O que os estudos mostram: quatro achados que importam para o branding
1. Paletas escuras e dessaturadas comunicam sofisticação, mas o mecanismo importa
Um dos achados mais consistentes na literatura é que paletas acromáticas: preto, branco, tons neutros e paletas de baixa saturação tendem a intensificar percepções de status, elegância e luxo.
Um estudo experimental publicado no Journal of Consumer Behaviour demonstrou que anúncios em preto e branco aumentam consistentemente a percepção de luxuosidade em comparação com versões coloridas. O mecanismo por trás disso é chamado de distância psicológica: ao remover a cor, a imagem se torna menos literal e mais abstrata, criando uma sensação de afastamento da realidade cotidiana que é inerentemente associada ao aspiracional. A estética monocromática também evoca arte, atemporalidade e nostalgia, qualidades centrais para marcas que constroem valor sobre herança.

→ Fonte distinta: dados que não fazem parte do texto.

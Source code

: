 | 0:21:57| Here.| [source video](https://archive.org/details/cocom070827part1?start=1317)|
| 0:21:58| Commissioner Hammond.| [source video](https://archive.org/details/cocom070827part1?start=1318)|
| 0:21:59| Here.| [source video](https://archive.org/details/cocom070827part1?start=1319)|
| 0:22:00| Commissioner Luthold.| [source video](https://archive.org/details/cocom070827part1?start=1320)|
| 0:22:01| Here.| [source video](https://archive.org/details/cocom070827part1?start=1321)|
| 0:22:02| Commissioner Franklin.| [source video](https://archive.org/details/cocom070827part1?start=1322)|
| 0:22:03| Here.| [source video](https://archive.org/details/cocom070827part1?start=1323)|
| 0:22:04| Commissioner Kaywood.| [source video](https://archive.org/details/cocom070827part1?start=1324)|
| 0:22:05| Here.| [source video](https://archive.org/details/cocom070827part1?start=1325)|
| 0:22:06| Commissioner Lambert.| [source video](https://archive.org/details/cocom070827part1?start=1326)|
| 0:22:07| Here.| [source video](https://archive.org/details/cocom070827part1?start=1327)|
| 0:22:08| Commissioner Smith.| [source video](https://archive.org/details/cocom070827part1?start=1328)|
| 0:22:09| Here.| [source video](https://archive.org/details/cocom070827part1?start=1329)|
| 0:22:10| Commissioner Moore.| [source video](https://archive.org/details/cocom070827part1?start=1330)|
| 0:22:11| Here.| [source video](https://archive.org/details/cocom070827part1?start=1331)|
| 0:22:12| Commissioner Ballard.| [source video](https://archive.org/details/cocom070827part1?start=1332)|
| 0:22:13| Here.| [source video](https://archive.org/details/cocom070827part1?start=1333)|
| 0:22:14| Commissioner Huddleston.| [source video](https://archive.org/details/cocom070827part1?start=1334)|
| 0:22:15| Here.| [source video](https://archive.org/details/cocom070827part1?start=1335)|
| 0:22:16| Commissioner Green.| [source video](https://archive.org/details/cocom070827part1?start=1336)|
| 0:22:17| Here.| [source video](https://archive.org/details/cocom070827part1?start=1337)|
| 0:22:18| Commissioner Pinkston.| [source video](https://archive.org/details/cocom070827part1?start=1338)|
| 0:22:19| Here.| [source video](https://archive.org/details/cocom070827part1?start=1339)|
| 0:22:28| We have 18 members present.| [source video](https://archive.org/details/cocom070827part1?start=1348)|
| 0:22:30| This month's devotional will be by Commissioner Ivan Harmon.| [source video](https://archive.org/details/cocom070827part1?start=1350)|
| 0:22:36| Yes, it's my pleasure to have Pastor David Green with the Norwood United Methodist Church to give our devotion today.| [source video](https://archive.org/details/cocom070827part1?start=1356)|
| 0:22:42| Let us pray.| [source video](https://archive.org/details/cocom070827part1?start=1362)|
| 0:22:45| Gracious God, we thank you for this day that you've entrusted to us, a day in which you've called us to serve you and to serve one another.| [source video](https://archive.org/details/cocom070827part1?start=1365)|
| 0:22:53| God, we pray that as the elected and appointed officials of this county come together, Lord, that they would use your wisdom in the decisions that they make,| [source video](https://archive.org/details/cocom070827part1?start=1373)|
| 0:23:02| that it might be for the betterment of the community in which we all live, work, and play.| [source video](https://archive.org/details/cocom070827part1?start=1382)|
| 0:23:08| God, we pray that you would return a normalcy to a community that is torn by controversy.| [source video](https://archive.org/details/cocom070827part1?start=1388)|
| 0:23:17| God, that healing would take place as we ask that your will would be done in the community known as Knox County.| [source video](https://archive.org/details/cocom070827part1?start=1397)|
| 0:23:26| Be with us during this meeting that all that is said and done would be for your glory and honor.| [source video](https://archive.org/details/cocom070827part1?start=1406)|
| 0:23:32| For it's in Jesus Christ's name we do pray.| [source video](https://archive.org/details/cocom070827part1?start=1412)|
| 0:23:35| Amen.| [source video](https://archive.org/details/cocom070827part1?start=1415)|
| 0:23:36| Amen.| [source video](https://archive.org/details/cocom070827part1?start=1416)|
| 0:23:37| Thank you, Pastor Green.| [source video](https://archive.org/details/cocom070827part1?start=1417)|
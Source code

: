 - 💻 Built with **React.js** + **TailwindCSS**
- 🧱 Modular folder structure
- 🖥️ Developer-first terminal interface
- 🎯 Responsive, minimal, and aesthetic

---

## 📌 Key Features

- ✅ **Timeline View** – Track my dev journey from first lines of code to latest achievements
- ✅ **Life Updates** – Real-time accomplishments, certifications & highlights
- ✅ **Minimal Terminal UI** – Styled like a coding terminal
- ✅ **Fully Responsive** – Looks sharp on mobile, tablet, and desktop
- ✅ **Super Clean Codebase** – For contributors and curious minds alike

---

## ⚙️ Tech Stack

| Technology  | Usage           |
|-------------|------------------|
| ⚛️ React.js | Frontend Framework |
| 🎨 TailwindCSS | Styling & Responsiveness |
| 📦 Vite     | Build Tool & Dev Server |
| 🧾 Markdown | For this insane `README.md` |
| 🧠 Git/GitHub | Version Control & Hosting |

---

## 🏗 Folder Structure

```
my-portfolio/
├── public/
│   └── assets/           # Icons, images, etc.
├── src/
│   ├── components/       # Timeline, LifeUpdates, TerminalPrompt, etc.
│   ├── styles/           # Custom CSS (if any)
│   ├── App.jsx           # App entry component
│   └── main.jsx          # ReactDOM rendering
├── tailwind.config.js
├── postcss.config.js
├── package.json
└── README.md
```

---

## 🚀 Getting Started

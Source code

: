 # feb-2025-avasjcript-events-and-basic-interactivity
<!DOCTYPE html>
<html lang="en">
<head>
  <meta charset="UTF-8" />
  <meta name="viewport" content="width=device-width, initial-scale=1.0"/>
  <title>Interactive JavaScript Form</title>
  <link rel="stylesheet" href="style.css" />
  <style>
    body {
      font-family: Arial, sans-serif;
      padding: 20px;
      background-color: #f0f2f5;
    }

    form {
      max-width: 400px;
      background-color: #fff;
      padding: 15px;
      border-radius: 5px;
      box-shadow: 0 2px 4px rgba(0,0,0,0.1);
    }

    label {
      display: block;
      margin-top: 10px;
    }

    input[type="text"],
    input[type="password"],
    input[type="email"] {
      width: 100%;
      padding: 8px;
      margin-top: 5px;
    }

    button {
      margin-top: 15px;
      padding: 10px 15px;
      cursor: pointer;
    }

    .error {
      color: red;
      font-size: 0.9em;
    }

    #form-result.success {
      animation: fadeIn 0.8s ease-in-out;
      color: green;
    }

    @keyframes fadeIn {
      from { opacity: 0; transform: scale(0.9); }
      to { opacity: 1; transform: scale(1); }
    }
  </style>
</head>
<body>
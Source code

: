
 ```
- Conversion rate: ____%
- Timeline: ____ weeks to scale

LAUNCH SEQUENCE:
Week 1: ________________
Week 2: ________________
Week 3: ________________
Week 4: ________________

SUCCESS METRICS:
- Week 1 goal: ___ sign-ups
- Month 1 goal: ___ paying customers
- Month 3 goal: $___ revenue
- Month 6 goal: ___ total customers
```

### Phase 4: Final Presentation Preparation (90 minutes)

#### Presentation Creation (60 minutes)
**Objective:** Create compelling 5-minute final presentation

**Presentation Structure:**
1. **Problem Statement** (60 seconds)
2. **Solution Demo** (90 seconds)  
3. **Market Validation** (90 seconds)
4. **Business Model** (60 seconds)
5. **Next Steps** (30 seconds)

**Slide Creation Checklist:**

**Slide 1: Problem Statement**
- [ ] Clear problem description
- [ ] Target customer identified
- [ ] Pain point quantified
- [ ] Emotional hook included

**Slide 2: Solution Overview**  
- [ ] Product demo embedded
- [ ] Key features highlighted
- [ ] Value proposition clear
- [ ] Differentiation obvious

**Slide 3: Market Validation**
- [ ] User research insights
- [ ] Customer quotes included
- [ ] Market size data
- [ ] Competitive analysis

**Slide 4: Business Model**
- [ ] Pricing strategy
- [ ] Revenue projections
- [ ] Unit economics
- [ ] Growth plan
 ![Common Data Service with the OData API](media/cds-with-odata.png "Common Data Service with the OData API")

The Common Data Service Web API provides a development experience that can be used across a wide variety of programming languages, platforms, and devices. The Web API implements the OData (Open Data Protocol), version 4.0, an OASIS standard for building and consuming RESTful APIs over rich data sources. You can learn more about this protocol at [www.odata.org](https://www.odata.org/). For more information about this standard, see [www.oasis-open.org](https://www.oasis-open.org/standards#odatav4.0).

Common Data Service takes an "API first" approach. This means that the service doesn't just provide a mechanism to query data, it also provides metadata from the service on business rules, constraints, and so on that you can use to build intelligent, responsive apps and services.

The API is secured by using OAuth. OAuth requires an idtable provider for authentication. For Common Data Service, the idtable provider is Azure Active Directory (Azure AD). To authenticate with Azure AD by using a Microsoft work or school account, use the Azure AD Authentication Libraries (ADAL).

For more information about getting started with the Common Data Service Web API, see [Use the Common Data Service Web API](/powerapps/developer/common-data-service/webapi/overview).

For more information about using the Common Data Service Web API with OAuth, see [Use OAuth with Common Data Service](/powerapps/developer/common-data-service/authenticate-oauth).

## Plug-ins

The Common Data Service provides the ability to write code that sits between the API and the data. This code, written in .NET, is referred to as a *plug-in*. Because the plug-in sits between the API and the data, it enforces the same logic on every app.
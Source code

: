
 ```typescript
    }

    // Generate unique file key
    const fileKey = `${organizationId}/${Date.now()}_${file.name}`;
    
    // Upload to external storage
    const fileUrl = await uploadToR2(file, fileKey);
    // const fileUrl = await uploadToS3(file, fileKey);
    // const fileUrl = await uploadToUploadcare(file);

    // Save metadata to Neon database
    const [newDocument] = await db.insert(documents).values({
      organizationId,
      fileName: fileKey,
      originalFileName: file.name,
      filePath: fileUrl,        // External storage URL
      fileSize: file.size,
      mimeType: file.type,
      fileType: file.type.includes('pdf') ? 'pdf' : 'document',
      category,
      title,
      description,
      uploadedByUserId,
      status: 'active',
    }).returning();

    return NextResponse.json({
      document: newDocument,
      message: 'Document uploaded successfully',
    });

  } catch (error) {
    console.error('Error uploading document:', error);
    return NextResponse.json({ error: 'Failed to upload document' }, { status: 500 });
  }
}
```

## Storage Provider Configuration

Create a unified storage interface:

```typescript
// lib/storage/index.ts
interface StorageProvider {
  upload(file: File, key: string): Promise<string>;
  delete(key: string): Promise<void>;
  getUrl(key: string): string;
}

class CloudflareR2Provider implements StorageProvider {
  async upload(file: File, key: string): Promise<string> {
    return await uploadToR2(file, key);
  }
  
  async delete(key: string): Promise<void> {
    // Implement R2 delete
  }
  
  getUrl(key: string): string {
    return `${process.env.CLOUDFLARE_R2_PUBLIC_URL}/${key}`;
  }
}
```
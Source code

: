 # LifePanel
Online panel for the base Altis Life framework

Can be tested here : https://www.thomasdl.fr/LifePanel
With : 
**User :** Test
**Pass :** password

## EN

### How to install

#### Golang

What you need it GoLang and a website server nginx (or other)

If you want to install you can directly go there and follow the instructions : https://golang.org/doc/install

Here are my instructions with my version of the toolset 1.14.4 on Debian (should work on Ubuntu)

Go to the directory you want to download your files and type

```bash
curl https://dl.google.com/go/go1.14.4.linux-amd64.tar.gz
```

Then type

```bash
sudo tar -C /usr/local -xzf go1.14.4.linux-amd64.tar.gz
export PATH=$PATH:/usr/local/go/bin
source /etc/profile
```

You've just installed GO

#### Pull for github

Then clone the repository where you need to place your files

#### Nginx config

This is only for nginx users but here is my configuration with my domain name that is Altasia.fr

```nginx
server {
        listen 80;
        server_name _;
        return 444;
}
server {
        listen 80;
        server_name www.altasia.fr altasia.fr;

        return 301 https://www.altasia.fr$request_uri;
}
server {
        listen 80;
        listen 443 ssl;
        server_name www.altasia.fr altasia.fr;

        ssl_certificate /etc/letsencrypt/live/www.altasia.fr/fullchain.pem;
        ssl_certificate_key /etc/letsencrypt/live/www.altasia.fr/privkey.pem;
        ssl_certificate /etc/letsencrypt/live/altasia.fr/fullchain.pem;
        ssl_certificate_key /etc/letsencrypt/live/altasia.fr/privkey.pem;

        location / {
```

Mas há uma condição importante: esse efeito é significativamente mais forte para produtos de apelo hedônico, voltados ao prazer e à emoção, do que para produtos de apelo utilitário. A escolha entre cor e monocromatismo não pode ser feita sem entender o que a marca está vendendo, em qual nível.
Um achado igualmente relevante vem de pesquisa publicada em 2025 no Journal of Consumer Research: cores de baixa saturação, mais suaves, “lavadas”, dessaturadas, estão associadas pelo consumidor à passagem do tempo. Essa associação ativa a percepção de herança e continuidade, conferindo à marca um status mais elevado. Esse mecanismo explica por que a estética do quiet luxury funciona: não é só uma preferência estética minimalista, é uma estratégia semiótica que comunica longevidade e autenticidade.
O que isso significa na prática: se a sua marca precisa comunicar tradição, substância e valor acumulado, paletas neutras e dessaturadas não são uma escolha conservadora, mas uma escolha estratégica. No entanto, se o posicionamento é de inovação e vanguarda, cores de alta saturação são mais congruentes com essa proposta.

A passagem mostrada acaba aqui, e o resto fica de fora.